Even though the actual date of his joining the Communist Party is not known, his membership in it was never in doubt. In 1936, his nickname at the Photo League was “Commissar” for his dogmatic opposition to the aestheticism of some of the members. Prior to his enlistment in the Armed Forces, he was investigated by the FBI, U.S. Army Intelligence, and the NYC Police Department for his political affiliations.
However, by 1946 and his discharge from the armed forces, Grossman was ready to break from Stalinism and the Communist Party. As Mason Klein observed, “Grossman's major formal breakthrough occurred when he was in the air force, stationed in Panama...” There he was away from the Party and the day-to-day affairs of The Photo League, and he used the opportunity “to experiment and move on.” He “began to challenge the honest and straight documentary approach that he had long espoused.” He began using a Speed Graphic 4x5 camera and changed his technique. He started to photograph at night and worked to achieve startling effects by moving his camera and manipulating his prints. Grossman's photographic point of view and the images he created in the late 1940s bore little if any resemblance to those of the “Commissar” of the early 1930s. None of which had any bearing on the decisions of U.S. Attorney General Tom C. Clark and House Un-American Activities Committee to deem the photographer and the organization he helped to create as “subversive.” Grossman resigned from the Photo League in 1949; the Photo League disbanded on October 30, 1951.

Photography

Grossman conducted workshops at the Photo League, the Henry St. Settlement, the Harlem Art Center, and privately in NYC and Provincetown, for almost twenty years. The photographers he taught were many – including Lou Bernstein, Lisette Model, Walter Rosenblum, Louis Stettner, Helen Gee, Arthur Leipzig and Leon Levinstein. Yet Grossman himself said, “I am not an instructor in any classical sense.” He insisted that his students take on the responsibility for making something of themselves. According to Jewish Museum curator Mason Klein, “Grossman increasingly insisted on the idea of being in the world in a particular manner, engaging with a certain consciousness as a photographer, and connecting to the camera in ways that made photographers question who they were.” One had to “live for photography,” in effect transforming and liberating oneself – in order to become a good photographer.
One description of Grossman's “impassioned, often aggressive workshop critiques” has been provided by one of his students, N. Jay Jaffee, who studied with him in 1948. On the one hand, “He was almost contemptuous; each of us got a taste of his anger and hostility during the course.” Yet, “His genius was in expounding a philosophy of photography that was unique. I had never heard anyone speak on a subject with such depth and enthusiasm.

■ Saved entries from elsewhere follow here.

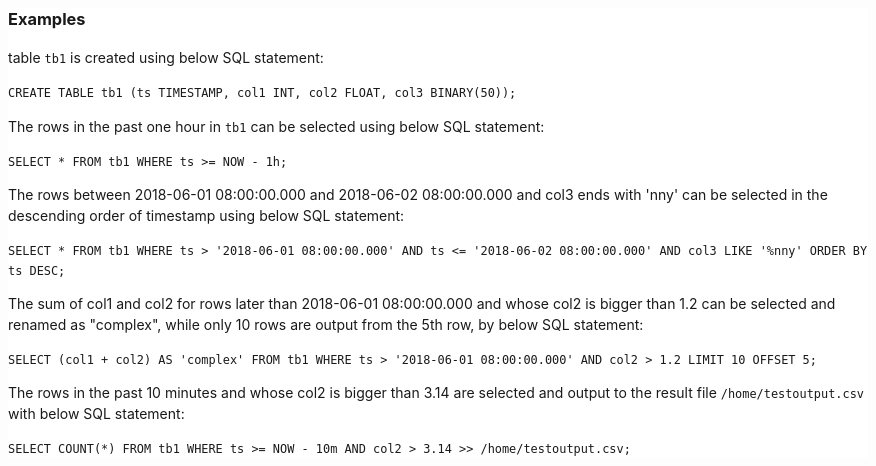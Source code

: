 ### Examples

table `tb1` is created using below SQL statement:

```
CREATE TABLE tb1 (ts TIMESTAMP, col1 INT, col2 FLOAT, col3 BINARY(50));
```

The rows in the past one hour in `tb1` can be selected using below SQL statement:

```
SELECT * FROM tb1 WHERE ts >= NOW - 1h;
```

The rows between 2018-06-01 08:00:00.000 and 2018-06-02 08:00:00.000 and col3 ends with 'nny' can be selected in the descending order of timestamp using below SQL statement:

```
SELECT * FROM tb1 WHERE ts > '2018-06-01 08:00:00.000' AND ts <= '2018-06-02 08:00:00.000' AND col3 LIKE '%nny' ORDER BY ts DESC;
```

The sum of col1 and col2 for rows later than 2018-06-01 08:00:00.000 and whose col2 is bigger than 1.2 can be selected and renamed as "complex", while only 10 rows are output from the 5th row, by below SQL statement:

```
SELECT (col1 + col2) AS 'complex' FROM tb1 WHERE ts > '2018-06-01 08:00:00.000' AND col2 > 1.2 LIMIT 10 OFFSET 5;
```

The rows in the past 10 minutes and whose col2 is bigger than 3.14 are selected and output to the result file `/home/testoutput.csv` with below SQL statement:

```
SELECT COUNT(*) FROM tb1 WHERE ts >= NOW - 10m AND col2 > 3.14 >> /home/testoutput.csv;
```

I still recall a phrase he repeated several times: 'The world is a picture.' This simple statement was a profound insight into the method and meaning of photography.” “To Sid, photography was serious, not sacred.” Grossman's first wife, Marion Hille, remarked that he “encouraged his students 'to enjoy themselves right away, to get a feel of taking pictures without technique getting in the way.'”
Jaffee reflected that, “Perhaps, if Sid had lived long enough, he would have also mellowed. Hopefully, he would have received the honor and respect for his brilliance and his work that he so justly deserves.” Today, almost all of the important photographers and educators he influenced and who continued his legacy are also deceased. All that is left are the photographs he and they made – a considerable contribution."